The skill lies in matching the right data with the right customer need. Having a good handle of data is only one half of the equation, as it is still only as valuable as the problem it solves for a customer. After all, customers don’t buy data; they buy the ability to make better decisions.
Depending on what type it is, data has the ability to help potential customers with a wide range of business challenges.
- Commercial data: identify trends, competitor understanding, demand forecasting, supply chain planning
- Customer data: customer segmentation, geographic distribution, customer loyalty and purchasing habits
- Operational data: performance effectiveness, industry efficiency, predictive maintenance and logistics planning
Vendors might choose to sell raw or aggregated data like transaction history; license data for specific uses; or provide data-driven services like personalised advertising or financial analytics. Companies can also sell anonymised data to partners for market research, to aid their operational efficiency or boost their product development.
Here are 5 examples of data monetisation in action:
- Online fashion retailer Zalando has used insights from 52 million customers to offer marketing and logistics solutions to other brands.
- Mastercard’s SpendingPulsesells aggregated and anonymised transaction data to banks, retailers, investors and governments to assist with fraud detection, marketing strategies and regulatory policies.
- A number of healthtech and insurance companies provide deidentified, patient-level data (Real-World Data) to researchers for medical and pharmaceutical research, which helps in developing new treatments and improving clinical trial design.
- In the UK, National Highways sells traffic and road condition data to delivery services and navigation apps. The body has also partnered with Ordnance Survey to use its trusted road network data to enhance the efficient movement of people, goods and suppliers across the country’s busiest routes.
- Authoritative voices such as Nielsen and IBM sell their data analytics and market research reports to organisations that are hungry for customer-based insights that will drive their strategy and product development.
Data-as-a-Service or Direct Monetisation?
Choosing the right strategy for monetising data is a critical next step. For example, a Data-as-a-Service model will provide subscribers with continuously updated datasets and insights. While this brings the potential to create greater, recurring revenue streams; it’s harder to get right.
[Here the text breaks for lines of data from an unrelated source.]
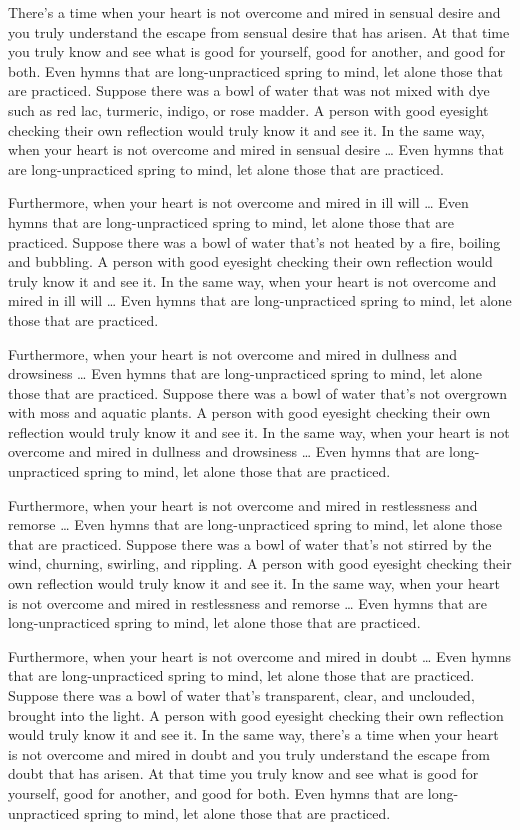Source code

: \documentclass[12pt,openany]{book}%
\begin{document}
There’s a time when your heart is not overcome and mired in sensual desire and you truly understand the escape from sensual desire that has arisen. At that time you truly know and see what is good for yourself, good for another, and good for both. Even hymns that are long-unpracticed spring to mind, let alone those that are practiced. Suppose there was a bowl of water that was not mixed with dye such as red lac, turmeric, indigo, or rose madder. A person with good eyesight checking their own reflection would truly know it and see it. In the same way, when your heart is not overcome and mired in sensual desire … Even hymns that are long-unpracticed spring to mind, let alone those that are practiced. 

Furthermore, when your heart is not overcome and mired in ill will … Even hymns that are long-unpracticed spring to mind, let alone those that are practiced. Suppose there was a bowl of water that’s not heated by a fire, boiling and bubbling. A person with good eyesight checking their own reflection would truly know it and see it. In the same way, when your heart is not overcome and mired in ill will … Even hymns that are long-unpracticed spring to mind, let alone those that are practiced. 

Furthermore, when your heart is not overcome and mired in dullness and drowsiness … Even hymns that are long-unpracticed spring to mind, let alone those that are practiced. Suppose there was a bowl of water that’s not overgrown with moss and aquatic plants. A person with good eyesight checking their own reflection would truly know it and see it. In the same way, when your heart is not overcome and mired in dullness and drowsiness … Even hymns that are long-unpracticed spring to mind, let alone those that are practiced. 

Furthermore, when your heart is not overcome and mired in restlessness and remorse … Even hymns that are long-unpracticed spring to mind, let alone those that are practiced. Suppose there was a bowl of water that’s not stirred by the wind, churning, swirling, and rippling. A person with good eyesight checking their own reflection would truly know it and see it. In the same way, when your heart is not overcome and mired in restlessness and remorse … Even hymns that are long-unpracticed spring to mind, let alone those that are practiced. 

Furthermore, when your heart is not overcome and mired in doubt … Even hymns that are long-unpracticed spring to mind, let alone those that are practiced. Suppose there was a bowl of water that’s transparent, clear, and unclouded, brought into the light. A person with good eyesight checking their own reflection would truly know it and see it. In the same way, there’s a time when your heart is not overcome and mired in doubt and you truly understand the escape from doubt that has arisen. At that time you truly know and see what is good for yourself, good for another, and good for both. Even hymns that are long-unpracticed spring to mind, let alone those that are practiced. 
\end{document}
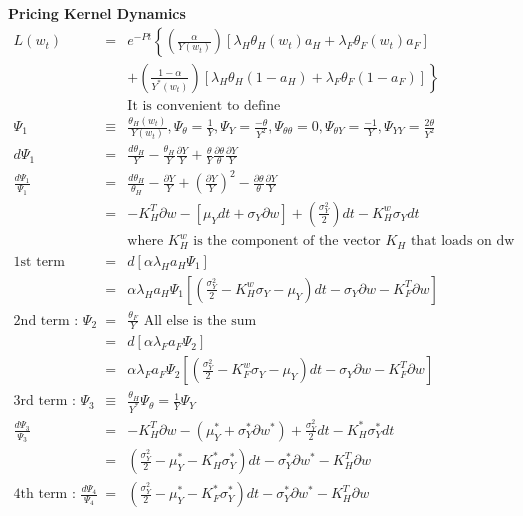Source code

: \documentclass[]{article}
\begin{document}
\textbf{Pricing Kernel Dynamics}
\begin{eqnarray*}
L(w_t) &=& e^{-Pt} \left\{\left(\frac{\alpha}{Y(w_t)}\right)\left[\lambda_H \theta_H(w_t)a_H+ \lambda_F \theta_F(w_t)a_F\right] \right. \\
&& \left. + \left(\frac{1-\alpha}{Y^*(w_t)}\right)\left[\lambda_H \theta_H(1-a_H) + \lambda_F \theta_F (1-a_F)\right]\right\}\\
&& \mbox{It is convenient to define}\\
\Psi_1 &\equiv & \frac{\theta_H(w_t)}{Y(w_t)}, \Psi_\theta = \frac{1}{Y}, \Psi_Y = \frac{-\theta}{Y^2}, \Psi_{\theta \theta} = 0, \Psi_{\theta Y} = \frac{-1}{Y}, \Psi_{YY} = \frac{2\theta}{Y^2}\\
d\Psi_1 &=& \frac{d\theta_H}{Y} - \frac{\theta_H}{Y} \frac{\partial Y}{Y} + \frac{\theta}{Y} \frac{\partial \theta}{\theta} \frac{\partial Y}{Y}\\
\frac{d\Psi_1}{\Psi_1} &=& \frac{d\theta_H}{\theta_H} - \frac{\partial Y}{Y} + \left(\frac{\partial Y}{Y}\right)^2 - \frac{\partial \theta}{\theta} \frac{\partial Y}{Y}\\
&=& -K_H^T \partial w - [\mu_Y dt + \sigma_Y \partial w] + \left(\frac{\sigma_Y^2}{2}\right)dt - K_H^w \sigma _Y dt\\
&& \mbox{where $K_H^w$ is the component of the vector $K_H$ that loads on dw}\\
\mbox{1st term } &=& d[\alpha \lambda_H a_H \Psi_1]\\
&=& \alpha \lambda_H a_H \Psi_1 \left[\left(\frac{\sigma_Y^2}{2} - K_H^w \sigma_Y - \mu_Y \right)dt - \sigma_Y \partial w -K_F^T \partial w \right]\\
\mbox{2nd term : } \Psi_2 &=& \frac{\theta_F}{Y} \mbox{ All else is the sum}\\
&=& d[\alpha \lambda_F a_F \Psi_2]\\
&=& \alpha \lambda_F a_F \Psi_2 \left[\left(\frac{\sigma_Y^2}{2} - K_F^w \sigma_Y - \mu_Y \right)dt - \sigma_Y \partial w - K_F^T \partial w\right]\\
\mbox{3rd term : } \Psi_3 &\equiv & \frac{\theta_H}{Y^*} \Psi_\theta = \frac{1}{Y} \Psi_Y \\
\frac{d\Psi_3}{\Psi_3} &=& -K_H^T \partial w - (\mu_Y^* + \sigma_Y^* \partial w^*) + \frac{\sigma_Y^2}{2}dt - K_H^* \sigma_Y^* dt\\
&=& \left(\frac{\sigma_Y^2}{2} - \mu_Y^* - K_H^* \sigma_Y^* \right) dt - \sigma_Y^* \partial w^* - K_H^T \partial w\\
\mbox{4th term : }\frac{d\Psi_4}{\Psi_4} &=& \left(\frac{\sigma_Y^2}{2} - \mu_Y^* - K_F^* \sigma_Y^* \right) dt - \sigma_Y^* \partial w^* - K_H^T \partial w\\

\end{eqnarray*}
\end{document}
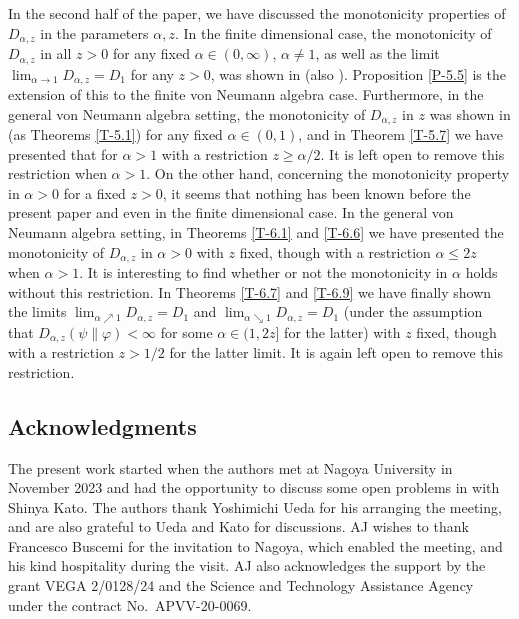 \documentclass[12pt]{article}
\theoremstyle{definition}
\theoremstyle{remark}
\numberwithin{equation}{section}
\def\ffi{\varphi}
\begin{document}
{In the second half of the paper, we have discussed the monotonicity properties of $D_{\alpha,z}$ in the
parameters $\alpha,z$. In the finite dimensional case, the monotonicity of $D_{\alpha,z}$ in all $z>0$ for
any fixed $\alpha\in(0,\infty)$, $\alpha\ne1$, as well as the limit $\lim_{\alpha\to1}D_{\alpha,z}=D_1$ for
any $z>0$, was shown in \cite{lin2015investigating} (also \cite{mosonyi2023somecontinuity}).
Proposition \ref{P-5.5} is the extension of this to the finite von Neumann algebra case. Furthermore,
in the general von Neumann algebra setting, the monotonicity of $D_{\alpha,z}$ in $z$ was shown in
\cite{kato2023onrenyi} (as Theorems \ref{T-5.1}) for any fixed $\alpha\in(0,1)$, and in Theorem \ref{T-5.7}
we have presented that for $\alpha>1$ with a restriction $z\ge\alpha/2$. It is left open to remove this
restriction when $\alpha>1$. On the other hand, concerning the monotonicity property in $\alpha>0$ for
a fixed $z>0$, it seems that nothing has been known before the present paper and
\cite{hiai2024log-majorization} even in the finite dimensional case. In the general von Neumann algebra
setting, in Theorems \ref{T-6.1} and \ref{T-6.6} we have presented the monotonicity of $D_{\alpha,z}$ in
$\alpha>0$ with $z$ fixed, though with a restriction $\alpha\le2z$ when $\alpha>1$. It is interesting to find
whether or not the monotonicity in $\alpha$ holds without this restriction. In Theorems \ref{T-6.7} and
\ref{T-6.9} we have finally shown the limits $\lim_{\alpha\nearrow1}D_{\alpha,z}=D_1$ and
$\lim_{\alpha\searrow1}D_{\alpha,z}=D_1$ (under the assumption that $D_{\alpha,z}(\psi\|\ffi)<\infty$ for
some $\alpha\in(1,2z]$ for the latter) with $z$ fixed, though with a restriction $z>1/2$ for the latter limit.
It is again left open to remove this restriction.
}

\subsection*{Acknowledgments}

The present work started when the authors met at Nagoya University in November 2023 and had
the opportunity to discuss some open problems in \cite{kato2023onrenyi} with Shinya Kato. The authors
thank Yoshimichi Ueda for his arranging the meeting, and are also grateful to Ueda and Kato for discussions.
AJ wishes to thank Francesco Buscemi for the invitation to Nagoya, which enabled the
meeting,  and his kind hospitality during the visit. AJ also acknowledges the support by
the grant VEGA 2/0128/24 and the  Science and Technology Assistance Agency under the
contract No.\ APVV-20-0069.
\end{document}
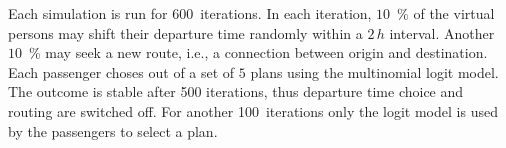 
Each simulation is run for $600$~iterations.
In each iteration, $10$~\% of the virtual persons may shift their departure time randomly within a $2 \, h$ interval.
Another $10$~\% may seek a new route, i.e., a connection between origin and destination. 
Each passenger choses out of a set of $5$ plans using the multinomial logit model. %
The outcome is stable after 500 iterations, thus departure time choice and routing are switched off. 
For another 100~iterations only the logit model is used by the passengers to select a plan. 



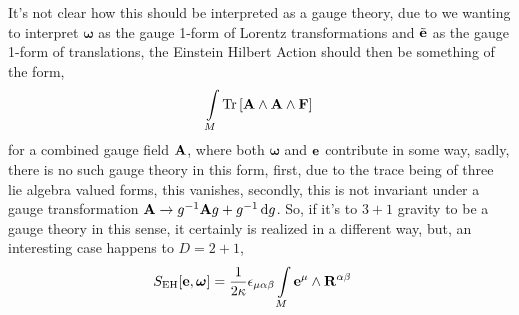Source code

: It's not clear how this should be interpreted as a gauge theory, due to we wanting to interpret $\boldsymbol\omega$ as the gauge 1-form of Lorentz transformations and $\tilde{\vb e}$ as the gauge 1-form of 
translations, the Einstein Hilbert Action should then be something of the form,
\begin{align*}
    \int\limits_M\Tr\qty[\vb A\wedge\vb A\wedge\vb F]
\end{align*}
for a combined gauge field $\vb A$, where both $\boldsymbol\omega$ and $\vb e$ contribute in some way, sadly, there is no such gauge theory in this form, 
first, due to the trace being of three lie algebra valued forms, this vanishes, secondly, this is not invariant under a gauge transformation $\vb A\rightarrow g^{-1}\vb Ag+g^{-1}\dd{g}$. So, 
if it's to $3+1$ gravity to be a gauge theory in this sense, it certainly is realized in a different way, but, an interesting case happens to $D=2+1$,
\begin{align*}
    S_{\textnormal{EH}}\qty[\vb e,\boldsymbol\omega]&=\frac{1}{2\kappa}\epsilon_{\mu\alpha\beta}\int\limits_M\vb e^{\mu}\wedge\vb R^{\alpha\beta}
\end{align*}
Not every business has the volume of data nor the sales infrastructure to offer data products and services at the scale of a Mastercard, IBM or Zalando.
A more easily attainable approach could be selling raw or processed data as standalone products – known as direct monetisation. There are a growing number of data marketplaces and data collaboration platforms that will streamline the process and connect vendors with a wide network of potential buyers.
Three Reasons to Act Now
- In turbulent economic times, diversifying revenue streams is a key strategy to build resilience.
- Developments in AI are making the standardisation of data increasingly affordable, bringing the digital transformation required to sell data within reach.
- The market for data monetisation across industry verticals will become increasingly crowded, with forecasts showing growth of $4.05 billion in 2025 to $12.62 billion by 2032. Gaining first-mover advantage will be key to establishing credibility and a strong presence.
Companies are increasingly recognising their data as a strategic asset, using AI analytics and data marketplaces to unlock economic and operational value. Many are moving from data collection to value creation.
Fortune favours the bold. Data has become the currency of the modern economy, powering a new era of growth, efficiency and innovation. Those that succeed will not only uncover hidden value but build entirely new lines of business powered by information.